▶ [Task prompt]:
Nothing below is to be printed except the lines between the line holding "Til: Lars Johnsen" and the line holding "Hei, og takk for fin gjennomgang i Tromsø.", inclusive, each exactly as it appears.

*** Opening Extracted information ***

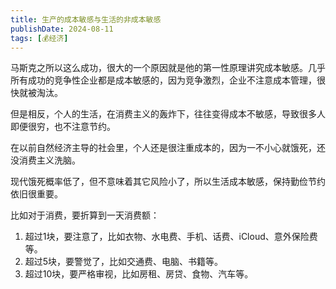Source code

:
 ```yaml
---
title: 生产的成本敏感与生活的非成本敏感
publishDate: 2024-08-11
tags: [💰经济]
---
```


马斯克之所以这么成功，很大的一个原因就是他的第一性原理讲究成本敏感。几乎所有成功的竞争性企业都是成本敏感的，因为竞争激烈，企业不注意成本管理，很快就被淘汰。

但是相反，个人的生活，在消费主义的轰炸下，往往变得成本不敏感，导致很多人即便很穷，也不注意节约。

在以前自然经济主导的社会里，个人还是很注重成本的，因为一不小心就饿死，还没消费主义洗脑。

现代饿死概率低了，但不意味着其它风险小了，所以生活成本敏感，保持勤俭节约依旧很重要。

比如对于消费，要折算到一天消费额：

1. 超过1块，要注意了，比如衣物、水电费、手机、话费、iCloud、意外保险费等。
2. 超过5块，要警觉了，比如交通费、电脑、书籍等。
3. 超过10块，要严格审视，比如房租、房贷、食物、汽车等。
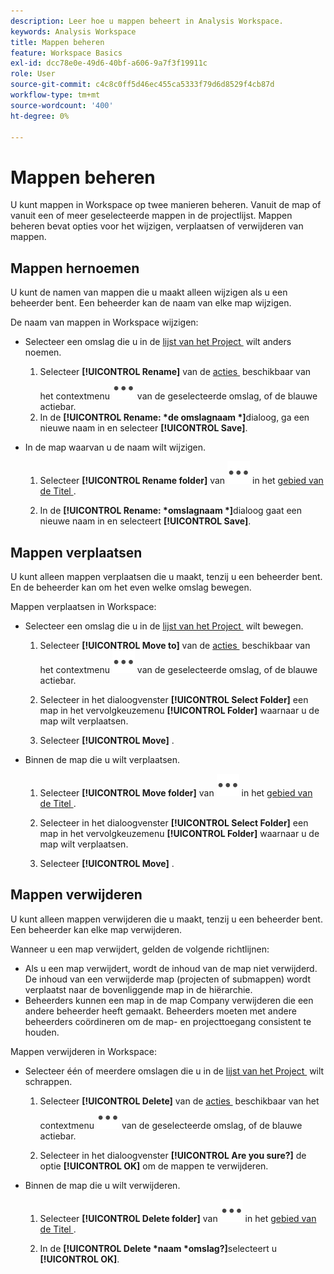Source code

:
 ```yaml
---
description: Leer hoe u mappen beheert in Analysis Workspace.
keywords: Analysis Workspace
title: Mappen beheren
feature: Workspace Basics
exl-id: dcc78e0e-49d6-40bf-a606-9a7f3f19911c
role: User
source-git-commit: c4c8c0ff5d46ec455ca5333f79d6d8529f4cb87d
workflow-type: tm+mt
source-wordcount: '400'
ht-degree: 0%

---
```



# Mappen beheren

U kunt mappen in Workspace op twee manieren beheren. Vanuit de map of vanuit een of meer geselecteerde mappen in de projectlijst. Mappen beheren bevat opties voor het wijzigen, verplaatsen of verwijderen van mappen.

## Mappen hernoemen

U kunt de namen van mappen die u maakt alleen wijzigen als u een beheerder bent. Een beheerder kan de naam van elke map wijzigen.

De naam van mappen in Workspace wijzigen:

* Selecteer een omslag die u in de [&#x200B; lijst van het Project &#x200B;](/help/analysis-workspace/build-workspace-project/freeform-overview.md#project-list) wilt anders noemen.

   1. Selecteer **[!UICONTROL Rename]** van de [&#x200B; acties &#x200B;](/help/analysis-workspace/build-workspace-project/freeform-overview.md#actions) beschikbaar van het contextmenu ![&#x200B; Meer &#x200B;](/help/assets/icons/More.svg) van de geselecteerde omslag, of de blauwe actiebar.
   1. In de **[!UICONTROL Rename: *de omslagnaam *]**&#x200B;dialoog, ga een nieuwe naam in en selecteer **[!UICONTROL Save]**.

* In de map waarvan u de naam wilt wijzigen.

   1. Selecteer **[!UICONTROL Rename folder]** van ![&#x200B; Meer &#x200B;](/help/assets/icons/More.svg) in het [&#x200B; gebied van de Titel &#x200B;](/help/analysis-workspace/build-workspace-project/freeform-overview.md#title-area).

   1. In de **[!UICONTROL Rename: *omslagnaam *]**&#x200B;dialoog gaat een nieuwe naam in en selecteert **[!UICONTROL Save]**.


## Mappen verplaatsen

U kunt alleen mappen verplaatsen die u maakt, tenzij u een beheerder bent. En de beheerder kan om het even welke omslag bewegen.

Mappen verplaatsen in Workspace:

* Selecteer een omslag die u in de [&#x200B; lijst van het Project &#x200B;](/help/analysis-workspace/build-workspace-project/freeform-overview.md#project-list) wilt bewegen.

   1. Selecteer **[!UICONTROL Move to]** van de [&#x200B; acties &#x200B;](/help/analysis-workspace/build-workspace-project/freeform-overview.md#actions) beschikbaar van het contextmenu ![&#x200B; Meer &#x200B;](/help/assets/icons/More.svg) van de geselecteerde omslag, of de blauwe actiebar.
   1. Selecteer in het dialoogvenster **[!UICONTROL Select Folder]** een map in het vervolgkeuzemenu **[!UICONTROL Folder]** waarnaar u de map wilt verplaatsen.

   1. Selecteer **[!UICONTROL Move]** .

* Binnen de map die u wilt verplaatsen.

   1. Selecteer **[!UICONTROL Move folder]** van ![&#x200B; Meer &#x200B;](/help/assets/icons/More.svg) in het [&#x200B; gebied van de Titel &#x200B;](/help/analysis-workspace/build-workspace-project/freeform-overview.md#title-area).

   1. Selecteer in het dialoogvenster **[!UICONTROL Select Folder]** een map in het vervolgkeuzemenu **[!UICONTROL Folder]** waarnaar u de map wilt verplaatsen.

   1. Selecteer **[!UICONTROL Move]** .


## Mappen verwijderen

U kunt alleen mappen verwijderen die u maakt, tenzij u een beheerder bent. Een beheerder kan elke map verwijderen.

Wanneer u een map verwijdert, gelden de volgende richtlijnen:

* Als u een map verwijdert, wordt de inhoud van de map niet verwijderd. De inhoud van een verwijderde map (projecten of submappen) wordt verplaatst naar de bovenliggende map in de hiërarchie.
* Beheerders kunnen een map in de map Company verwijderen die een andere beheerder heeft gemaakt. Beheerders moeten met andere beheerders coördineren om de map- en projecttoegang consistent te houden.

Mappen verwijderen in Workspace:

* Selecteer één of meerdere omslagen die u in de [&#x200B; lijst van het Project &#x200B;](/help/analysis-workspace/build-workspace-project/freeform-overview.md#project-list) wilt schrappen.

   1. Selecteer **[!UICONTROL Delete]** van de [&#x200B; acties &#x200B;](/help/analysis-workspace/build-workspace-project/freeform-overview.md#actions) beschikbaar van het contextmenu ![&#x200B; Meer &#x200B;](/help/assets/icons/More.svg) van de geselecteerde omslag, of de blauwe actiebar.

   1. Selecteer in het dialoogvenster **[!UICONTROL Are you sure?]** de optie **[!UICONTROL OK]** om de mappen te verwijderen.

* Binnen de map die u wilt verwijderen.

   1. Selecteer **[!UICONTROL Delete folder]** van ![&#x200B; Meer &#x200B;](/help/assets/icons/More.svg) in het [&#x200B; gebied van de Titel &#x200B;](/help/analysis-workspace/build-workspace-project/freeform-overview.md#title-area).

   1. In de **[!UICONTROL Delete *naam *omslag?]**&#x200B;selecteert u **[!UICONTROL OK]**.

*** Closing Extracted information ***
*** Opening Extracted information ***

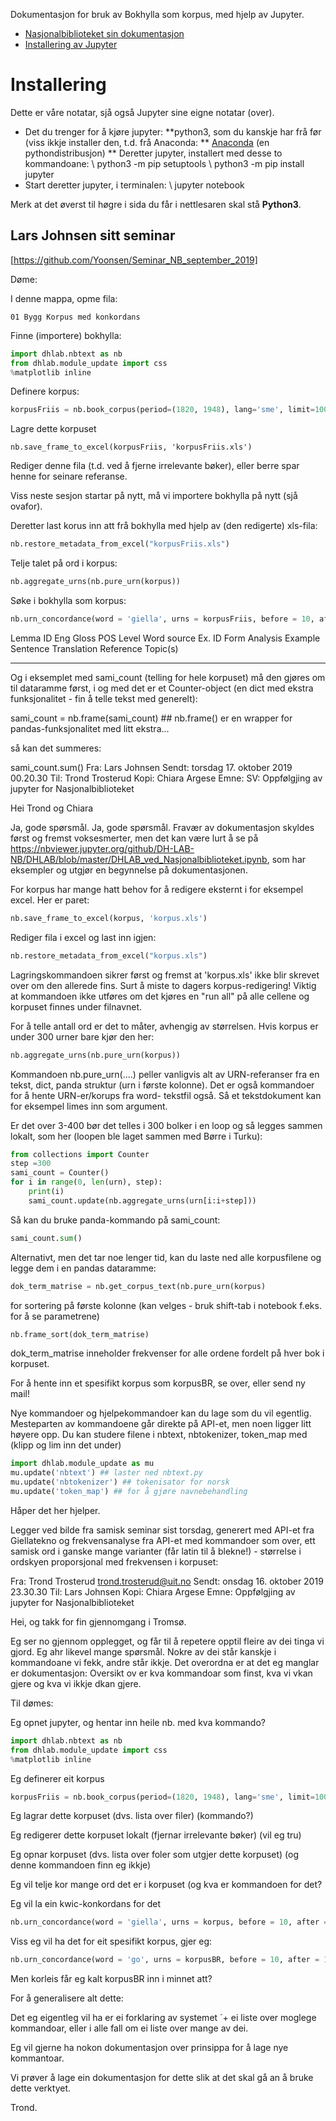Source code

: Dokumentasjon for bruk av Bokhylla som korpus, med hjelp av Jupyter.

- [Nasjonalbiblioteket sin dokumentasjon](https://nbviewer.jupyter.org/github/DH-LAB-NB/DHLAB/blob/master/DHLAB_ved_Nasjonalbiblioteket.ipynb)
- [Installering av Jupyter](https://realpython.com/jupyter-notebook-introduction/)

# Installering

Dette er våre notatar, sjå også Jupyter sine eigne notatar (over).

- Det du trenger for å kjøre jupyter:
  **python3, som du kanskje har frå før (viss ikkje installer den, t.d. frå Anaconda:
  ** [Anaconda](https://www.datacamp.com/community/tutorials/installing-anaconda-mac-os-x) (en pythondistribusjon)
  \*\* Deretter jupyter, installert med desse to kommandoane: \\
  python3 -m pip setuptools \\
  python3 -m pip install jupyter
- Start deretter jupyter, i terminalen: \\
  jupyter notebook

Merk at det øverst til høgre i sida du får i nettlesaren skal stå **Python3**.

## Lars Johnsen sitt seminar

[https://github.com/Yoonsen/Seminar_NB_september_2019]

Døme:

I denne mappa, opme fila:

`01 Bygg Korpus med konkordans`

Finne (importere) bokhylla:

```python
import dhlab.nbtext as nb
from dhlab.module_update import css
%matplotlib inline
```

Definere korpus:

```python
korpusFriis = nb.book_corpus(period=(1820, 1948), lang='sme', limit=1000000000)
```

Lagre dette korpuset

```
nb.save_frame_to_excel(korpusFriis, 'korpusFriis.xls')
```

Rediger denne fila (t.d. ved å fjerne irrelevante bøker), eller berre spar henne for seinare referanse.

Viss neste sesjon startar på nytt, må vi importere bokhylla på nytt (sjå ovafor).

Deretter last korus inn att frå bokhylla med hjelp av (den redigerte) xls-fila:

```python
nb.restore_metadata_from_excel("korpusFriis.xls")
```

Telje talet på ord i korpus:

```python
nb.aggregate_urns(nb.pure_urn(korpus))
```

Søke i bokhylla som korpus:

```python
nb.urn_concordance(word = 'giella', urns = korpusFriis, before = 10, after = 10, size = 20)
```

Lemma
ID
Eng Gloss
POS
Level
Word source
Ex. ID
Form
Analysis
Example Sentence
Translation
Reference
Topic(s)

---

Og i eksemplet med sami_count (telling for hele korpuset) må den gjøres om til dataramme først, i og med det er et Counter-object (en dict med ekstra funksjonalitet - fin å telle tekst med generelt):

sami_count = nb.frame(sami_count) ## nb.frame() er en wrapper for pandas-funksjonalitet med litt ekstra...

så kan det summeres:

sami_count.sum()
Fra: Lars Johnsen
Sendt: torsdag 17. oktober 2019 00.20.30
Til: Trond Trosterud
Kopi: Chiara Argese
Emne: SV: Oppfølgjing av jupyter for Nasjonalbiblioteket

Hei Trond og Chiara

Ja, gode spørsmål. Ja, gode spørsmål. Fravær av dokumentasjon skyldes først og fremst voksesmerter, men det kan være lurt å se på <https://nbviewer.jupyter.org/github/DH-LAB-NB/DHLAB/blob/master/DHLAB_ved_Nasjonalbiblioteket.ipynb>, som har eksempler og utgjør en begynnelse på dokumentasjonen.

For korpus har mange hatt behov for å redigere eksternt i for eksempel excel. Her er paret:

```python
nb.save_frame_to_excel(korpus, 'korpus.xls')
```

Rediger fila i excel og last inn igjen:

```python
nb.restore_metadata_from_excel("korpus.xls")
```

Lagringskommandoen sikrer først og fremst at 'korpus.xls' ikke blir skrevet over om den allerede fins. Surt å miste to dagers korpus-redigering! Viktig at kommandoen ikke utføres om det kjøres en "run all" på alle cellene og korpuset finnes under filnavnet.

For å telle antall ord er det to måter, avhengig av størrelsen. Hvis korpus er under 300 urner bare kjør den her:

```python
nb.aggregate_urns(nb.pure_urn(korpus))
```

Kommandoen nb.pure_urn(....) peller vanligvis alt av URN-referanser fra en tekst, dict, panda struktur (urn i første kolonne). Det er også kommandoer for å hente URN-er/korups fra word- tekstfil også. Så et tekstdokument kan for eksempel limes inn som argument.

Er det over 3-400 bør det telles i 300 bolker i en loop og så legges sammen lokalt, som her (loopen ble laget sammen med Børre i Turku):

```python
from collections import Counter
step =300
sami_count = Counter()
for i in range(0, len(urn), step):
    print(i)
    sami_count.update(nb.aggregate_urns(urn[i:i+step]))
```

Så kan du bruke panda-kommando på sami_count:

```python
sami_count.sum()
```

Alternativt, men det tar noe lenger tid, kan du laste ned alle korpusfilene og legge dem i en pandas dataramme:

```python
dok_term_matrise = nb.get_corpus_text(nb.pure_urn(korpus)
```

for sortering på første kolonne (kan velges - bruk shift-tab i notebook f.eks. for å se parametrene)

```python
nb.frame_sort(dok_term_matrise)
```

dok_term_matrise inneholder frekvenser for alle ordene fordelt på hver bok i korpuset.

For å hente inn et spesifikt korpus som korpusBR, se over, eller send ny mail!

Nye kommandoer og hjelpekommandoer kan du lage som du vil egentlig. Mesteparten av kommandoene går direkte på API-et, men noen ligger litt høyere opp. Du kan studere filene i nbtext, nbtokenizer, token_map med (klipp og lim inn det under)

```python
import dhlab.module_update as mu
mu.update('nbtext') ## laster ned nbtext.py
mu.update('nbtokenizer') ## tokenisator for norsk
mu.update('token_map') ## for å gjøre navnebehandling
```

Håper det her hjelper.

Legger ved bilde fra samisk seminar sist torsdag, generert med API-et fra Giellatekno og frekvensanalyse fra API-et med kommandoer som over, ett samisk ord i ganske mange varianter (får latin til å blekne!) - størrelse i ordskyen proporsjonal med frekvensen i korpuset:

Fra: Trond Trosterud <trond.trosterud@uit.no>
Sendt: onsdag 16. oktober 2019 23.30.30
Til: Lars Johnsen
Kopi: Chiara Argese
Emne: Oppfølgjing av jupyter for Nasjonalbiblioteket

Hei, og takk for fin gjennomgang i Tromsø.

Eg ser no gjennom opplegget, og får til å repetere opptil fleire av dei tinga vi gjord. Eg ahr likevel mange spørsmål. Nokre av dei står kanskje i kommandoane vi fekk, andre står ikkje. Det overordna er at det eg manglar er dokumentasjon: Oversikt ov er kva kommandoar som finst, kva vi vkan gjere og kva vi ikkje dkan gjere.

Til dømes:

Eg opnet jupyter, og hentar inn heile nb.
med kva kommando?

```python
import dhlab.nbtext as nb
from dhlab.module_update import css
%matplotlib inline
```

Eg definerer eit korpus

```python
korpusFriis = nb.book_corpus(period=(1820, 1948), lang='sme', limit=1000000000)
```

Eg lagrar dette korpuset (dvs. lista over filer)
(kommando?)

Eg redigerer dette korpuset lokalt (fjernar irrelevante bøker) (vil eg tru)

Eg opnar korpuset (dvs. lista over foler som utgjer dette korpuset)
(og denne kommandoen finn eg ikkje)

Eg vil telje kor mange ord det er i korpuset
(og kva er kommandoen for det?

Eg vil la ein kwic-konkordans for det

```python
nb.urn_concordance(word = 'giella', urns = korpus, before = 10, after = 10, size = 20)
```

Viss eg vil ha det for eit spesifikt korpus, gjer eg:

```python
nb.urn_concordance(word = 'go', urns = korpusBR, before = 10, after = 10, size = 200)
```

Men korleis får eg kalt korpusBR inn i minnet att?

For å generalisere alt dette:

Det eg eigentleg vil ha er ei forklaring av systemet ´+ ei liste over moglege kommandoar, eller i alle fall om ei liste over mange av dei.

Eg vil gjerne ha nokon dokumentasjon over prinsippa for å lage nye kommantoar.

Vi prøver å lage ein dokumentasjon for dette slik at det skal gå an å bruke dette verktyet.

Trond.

*** Closing Extracted information ***
*** Opening Extracted information ***

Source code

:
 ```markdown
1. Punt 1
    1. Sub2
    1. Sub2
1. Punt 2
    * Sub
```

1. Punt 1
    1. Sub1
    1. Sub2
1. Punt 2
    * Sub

*** Closing Extracted information ***

▶ [Answer box]:
Til: Lars Johnsen
Kopi: Chiara Argese
Emne: Oppfølgjing av jupyter for Nasjonalbiblioteket

Hei, og takk for fin gjennomgang i Tromsø.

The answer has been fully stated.